:: Records from a data source ::
+--

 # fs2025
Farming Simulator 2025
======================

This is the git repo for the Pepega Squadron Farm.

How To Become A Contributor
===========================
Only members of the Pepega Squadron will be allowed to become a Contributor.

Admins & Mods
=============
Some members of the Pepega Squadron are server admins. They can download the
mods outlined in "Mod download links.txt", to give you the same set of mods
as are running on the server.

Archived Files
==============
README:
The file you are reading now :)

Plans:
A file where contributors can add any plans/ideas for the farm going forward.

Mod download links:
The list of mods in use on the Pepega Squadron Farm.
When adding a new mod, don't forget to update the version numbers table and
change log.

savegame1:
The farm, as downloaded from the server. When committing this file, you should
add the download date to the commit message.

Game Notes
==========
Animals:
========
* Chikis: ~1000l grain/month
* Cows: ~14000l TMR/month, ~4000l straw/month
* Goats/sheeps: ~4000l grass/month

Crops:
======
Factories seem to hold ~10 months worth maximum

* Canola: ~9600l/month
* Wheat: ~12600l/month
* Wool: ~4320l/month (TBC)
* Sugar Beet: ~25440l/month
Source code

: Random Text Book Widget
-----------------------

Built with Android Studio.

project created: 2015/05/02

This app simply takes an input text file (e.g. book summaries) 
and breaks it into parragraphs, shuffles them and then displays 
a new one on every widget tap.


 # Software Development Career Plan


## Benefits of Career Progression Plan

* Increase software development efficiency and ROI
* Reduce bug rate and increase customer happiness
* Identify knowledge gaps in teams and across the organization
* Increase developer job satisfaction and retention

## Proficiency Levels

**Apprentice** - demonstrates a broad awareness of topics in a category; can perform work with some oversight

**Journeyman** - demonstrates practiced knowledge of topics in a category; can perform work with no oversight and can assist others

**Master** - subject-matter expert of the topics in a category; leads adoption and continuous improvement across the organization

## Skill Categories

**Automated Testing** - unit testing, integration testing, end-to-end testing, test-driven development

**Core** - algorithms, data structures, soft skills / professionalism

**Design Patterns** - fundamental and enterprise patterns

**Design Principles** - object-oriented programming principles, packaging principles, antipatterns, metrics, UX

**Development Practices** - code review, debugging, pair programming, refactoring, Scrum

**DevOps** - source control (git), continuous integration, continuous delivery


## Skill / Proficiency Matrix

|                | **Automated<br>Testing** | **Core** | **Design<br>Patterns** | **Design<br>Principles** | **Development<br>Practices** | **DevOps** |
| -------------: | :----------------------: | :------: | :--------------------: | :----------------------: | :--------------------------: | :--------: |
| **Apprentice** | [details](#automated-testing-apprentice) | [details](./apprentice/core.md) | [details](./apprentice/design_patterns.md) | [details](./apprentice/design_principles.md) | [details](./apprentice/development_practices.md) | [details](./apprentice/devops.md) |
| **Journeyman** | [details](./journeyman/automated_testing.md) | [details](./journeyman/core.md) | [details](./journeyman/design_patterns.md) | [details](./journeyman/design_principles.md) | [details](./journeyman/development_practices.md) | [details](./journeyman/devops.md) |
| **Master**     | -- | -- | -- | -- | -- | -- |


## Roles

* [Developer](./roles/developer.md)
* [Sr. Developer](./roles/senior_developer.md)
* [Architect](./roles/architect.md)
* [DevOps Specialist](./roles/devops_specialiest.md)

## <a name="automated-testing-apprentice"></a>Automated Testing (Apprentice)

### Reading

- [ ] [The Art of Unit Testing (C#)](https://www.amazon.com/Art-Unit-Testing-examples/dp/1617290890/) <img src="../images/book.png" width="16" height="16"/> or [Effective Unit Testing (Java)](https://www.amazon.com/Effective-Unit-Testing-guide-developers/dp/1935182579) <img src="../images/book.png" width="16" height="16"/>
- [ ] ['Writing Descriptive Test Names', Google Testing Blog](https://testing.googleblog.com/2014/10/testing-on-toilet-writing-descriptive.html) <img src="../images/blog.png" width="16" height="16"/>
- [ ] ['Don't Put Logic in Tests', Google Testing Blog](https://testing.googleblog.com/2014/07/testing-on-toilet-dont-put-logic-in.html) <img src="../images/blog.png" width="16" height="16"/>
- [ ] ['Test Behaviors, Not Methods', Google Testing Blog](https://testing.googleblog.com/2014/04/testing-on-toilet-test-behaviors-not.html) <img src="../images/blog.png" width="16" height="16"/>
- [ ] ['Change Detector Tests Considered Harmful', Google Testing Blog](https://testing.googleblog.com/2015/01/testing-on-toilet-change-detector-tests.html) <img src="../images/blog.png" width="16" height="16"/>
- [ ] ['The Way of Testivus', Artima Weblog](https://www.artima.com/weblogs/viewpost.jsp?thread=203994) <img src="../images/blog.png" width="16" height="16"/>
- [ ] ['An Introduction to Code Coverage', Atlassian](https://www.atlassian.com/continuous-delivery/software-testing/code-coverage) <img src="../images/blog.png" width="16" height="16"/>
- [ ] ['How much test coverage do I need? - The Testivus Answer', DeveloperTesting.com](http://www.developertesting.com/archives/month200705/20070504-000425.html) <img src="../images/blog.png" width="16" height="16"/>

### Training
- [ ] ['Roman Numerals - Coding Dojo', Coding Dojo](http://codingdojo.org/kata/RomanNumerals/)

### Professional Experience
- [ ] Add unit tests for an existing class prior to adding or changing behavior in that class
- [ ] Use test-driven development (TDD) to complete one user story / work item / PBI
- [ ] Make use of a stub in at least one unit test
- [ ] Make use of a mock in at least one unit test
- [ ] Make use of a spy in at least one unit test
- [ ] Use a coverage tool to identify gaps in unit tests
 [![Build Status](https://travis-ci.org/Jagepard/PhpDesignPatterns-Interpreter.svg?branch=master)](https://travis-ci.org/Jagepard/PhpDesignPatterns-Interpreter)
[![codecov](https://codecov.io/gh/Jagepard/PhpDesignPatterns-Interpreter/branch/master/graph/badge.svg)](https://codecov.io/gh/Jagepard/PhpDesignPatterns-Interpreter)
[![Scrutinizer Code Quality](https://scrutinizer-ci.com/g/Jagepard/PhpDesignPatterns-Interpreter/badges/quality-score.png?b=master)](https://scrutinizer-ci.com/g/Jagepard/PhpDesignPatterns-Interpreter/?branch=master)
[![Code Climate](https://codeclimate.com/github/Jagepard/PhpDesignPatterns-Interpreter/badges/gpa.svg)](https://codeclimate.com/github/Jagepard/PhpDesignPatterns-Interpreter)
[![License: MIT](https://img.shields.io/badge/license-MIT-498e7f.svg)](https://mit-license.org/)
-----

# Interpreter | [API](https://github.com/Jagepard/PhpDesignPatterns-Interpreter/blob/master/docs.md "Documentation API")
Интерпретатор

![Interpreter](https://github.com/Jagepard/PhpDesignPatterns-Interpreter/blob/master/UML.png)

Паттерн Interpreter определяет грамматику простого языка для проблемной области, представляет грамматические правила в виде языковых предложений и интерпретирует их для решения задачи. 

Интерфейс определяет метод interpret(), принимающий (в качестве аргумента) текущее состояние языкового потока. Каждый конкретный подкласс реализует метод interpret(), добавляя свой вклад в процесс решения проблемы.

+--

:: WHAT THE TASK REQUIRES ::
Please return exactly the lines from the opening line of the data above through the line with "change log.", both included and nothing else.

:: ANSWER SECTION ::
 # fs2025
Farming Simulator 2025
======================

This is the git repo for the Pepega Squadron Farm.

How To Become A Contributor
===========================
Only members of the Pepega Squadron will be allowed to become a Contributor.

Admins & Mods
=============
Some members of the Pepega Squadron are server admins. They can download the
mods outlined in "Mod download links.txt", to give you the same set of mods
as are running on the server.

Archived Files
==============
README:
The file you are reading now :)

Plans:
A file where contributors can add any plans/ideas for the farm going forward.

Mod download links:
The list of mods in use on the Pepega Squadron Farm.
When adding a new mod, don't forget to update the version numbers table and
change log.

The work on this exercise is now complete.